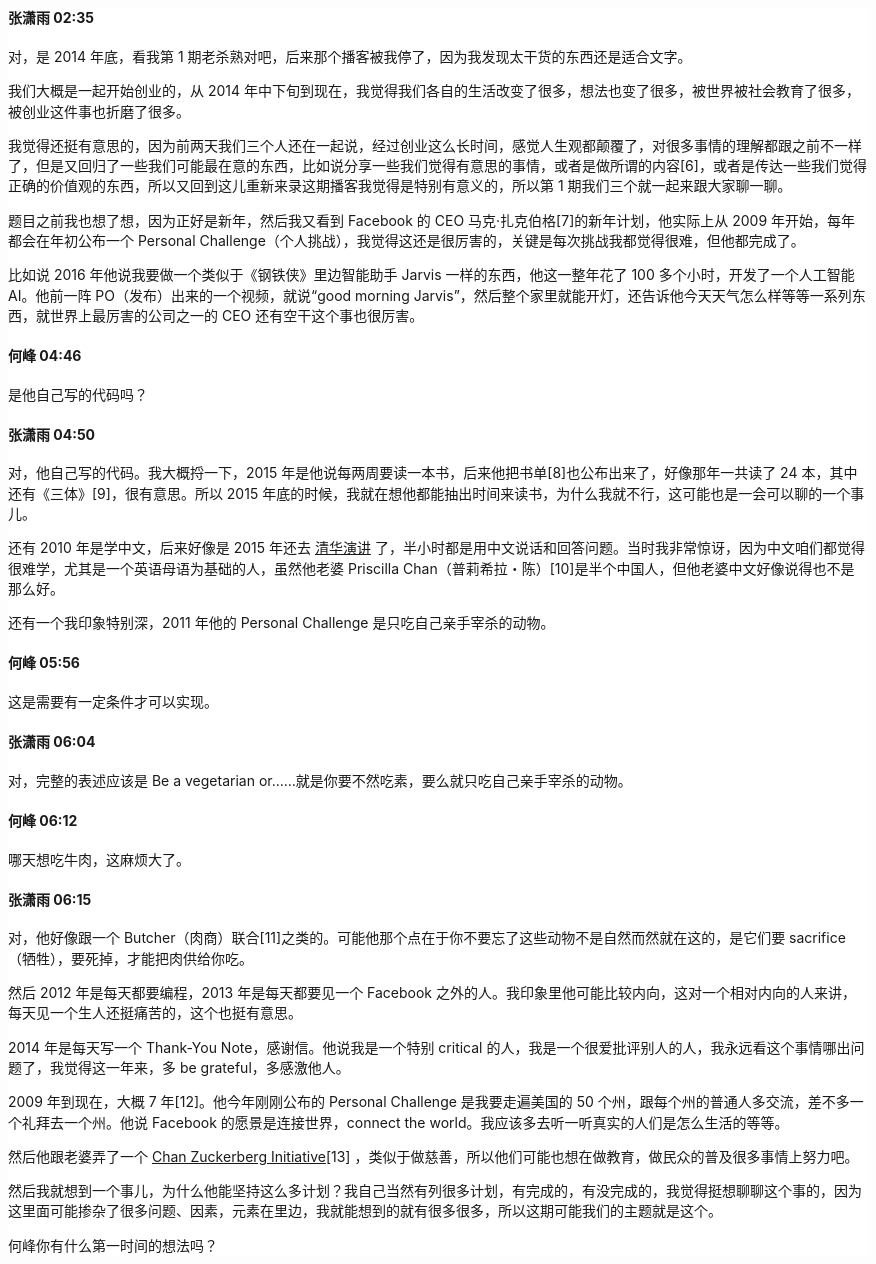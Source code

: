 #### 张潇雨 02:35

对，是 2014 年底，看我第 1 期老杀熟对吧，后来那个播客被我停了，因为我发现太干货的东西还是适合文字。

我们大概是一起开始创业的，从 2014 年中下旬到现在，我觉得我们各自的生活改变了很多，想法也变了很多，被世界被社会教育了很多，被创业这件事也折磨了很多。

我觉得还挺有意思的，因为前两天我们三个人还在一起说，经过创业这么长时间，感觉人生观都颠覆了，对很多事情的理解都跟之前不一样了，但是又回归了一些我们可能最在意的东西，比如说分享一些我们觉得有意思的事情，或者是做所谓的内容\[6]，或者是传达一些我们觉得正确的价值观的东西，所以又回到这儿重新来录这期播客我觉得是特别有意义的，所以第 1 期我们三个就一起来跟大家聊一聊。

题目之前我也想了想，因为正好是新年，然后我又看到 Facebook 的 CEO 马克·扎克伯格\[7]的新年计划，他实际上从 2009 年开始，每年都会在年初公布一个 Personal Challenge（个人挑战），我觉得这还是很厉害的，关键是每次挑战我都觉得很难，但他都完成了。

比如说 2016 年他说我要做一个类似于《钢铁侠》里边智能助手 Jarvis 一样的东西，他这一整年花了 100 多个小时，开发了一个人工智能 AI。他前一阵 PO（发布）出来的一个视频，就说“good morning Jarvis”，然后整个家里就能开灯，还告诉他今天天气怎么样等等一系列东西，就世界上最厉害的公司之一的 CEO 还有空干这个事也很厉害。

#### 何峰 04:46

是他自己写的代码吗？

#### 张潇雨 04:50

对，他自己写的代码。我大概捋一下，2015 年是他说每两周要读一本书，后来他把书单\[8]也公布出来了，好像那年一共读了 24 本，其中还有《三体》\[9]，很有意思。所以 2015 年底的时候，我就在想他都能抽出时间来读书，为什么我就不行，这可能也是一会可以聊的一个事儿。

还有 2010 年是学中文，后来好像是 2015 年还去 [清华演讲](https://www.toutiao.com/video/6684161910339797511/) 了，半小时都是用中文说话和回答问题。当时我非常惊讶，因为中文咱们都觉得很难学，尤其是一个英语母语为基础的人，虽然他老婆 Priscilla Chan（普莉希拉・陈）\[10]是半个中国人，但他老婆中文好像说得也不是那么好。

还有一个我印象特别深，2011 年他的 Personal Challenge 是只吃自己亲手宰杀的动物。

#### 何峰 05:56

这是需要有一定条件才可以实现。

#### 张潇雨 06:04

对，完整的表述应该是 Be a vegetarian or……就是你要不然吃素，要么就只吃自己亲手宰杀的动物。

#### 何峰 06:12

哪天想吃牛肉，这麻烦大了。

#### 张潇雨 06:15

对，他好像跟一个 Butcher（肉商）联合\[11]之类的。可能他那个点在于你不要忘了这些动物不是自然而然就在这的，是它们要 sacrifice（牺牲），要死掉，才能把肉供给你吃。

然后 2012 年是每天都要编程，2013 年是每天都要见一个 Facebook 之外的人。我印象里他可能比较内向，这对一个相对内向的人来讲，每天见一个生人还挺痛苦的，这个也挺有意思。

2014 年是每天写一个 Thank-You Note，感谢信。他说我是一个特别 critical 的人，我是一个很爱批评别人的人，我永远看这个事情哪出问题了，我觉得这一年来，多 be grateful，多感激他人。

2009 年到现在，大概 7 年\[12]。他今年刚刚公布的 Personal Challenge 是我要走遍美国的 50 个州，跟每个州的普通人多交流，差不多一个礼拜去一个州。他说 Facebook 的愿景是连接世界，connect the world。我应该多去听一听真实的人们是怎么生活的等等。

然后他跟老婆弄了一个 [Chan Zuckerberg Initiative](https://chanzuckerberg.com/)\[13] ，类似于做慈善，所以他们可能也想在做教育，做民众的普及很多事情上努力吧。

然后我就想到一个事儿，为什么他能坚持这么多计划？我自己当然有列很多计划，有完成的，有没完成的，我觉得挺想聊聊这个事的，因为这里面可能掺杂了很多问题、因素，元素在里边，我就能想到的就有很多很多，所以这期可能我们的主题就是这个。

何峰你有什么第一时间的想法吗？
---
INSTRUCTIONS FOR THE TASK:
Find out how many lines in the listing contain the string "Challenge". Give the number alone.

WRITTEN ANSWER:
3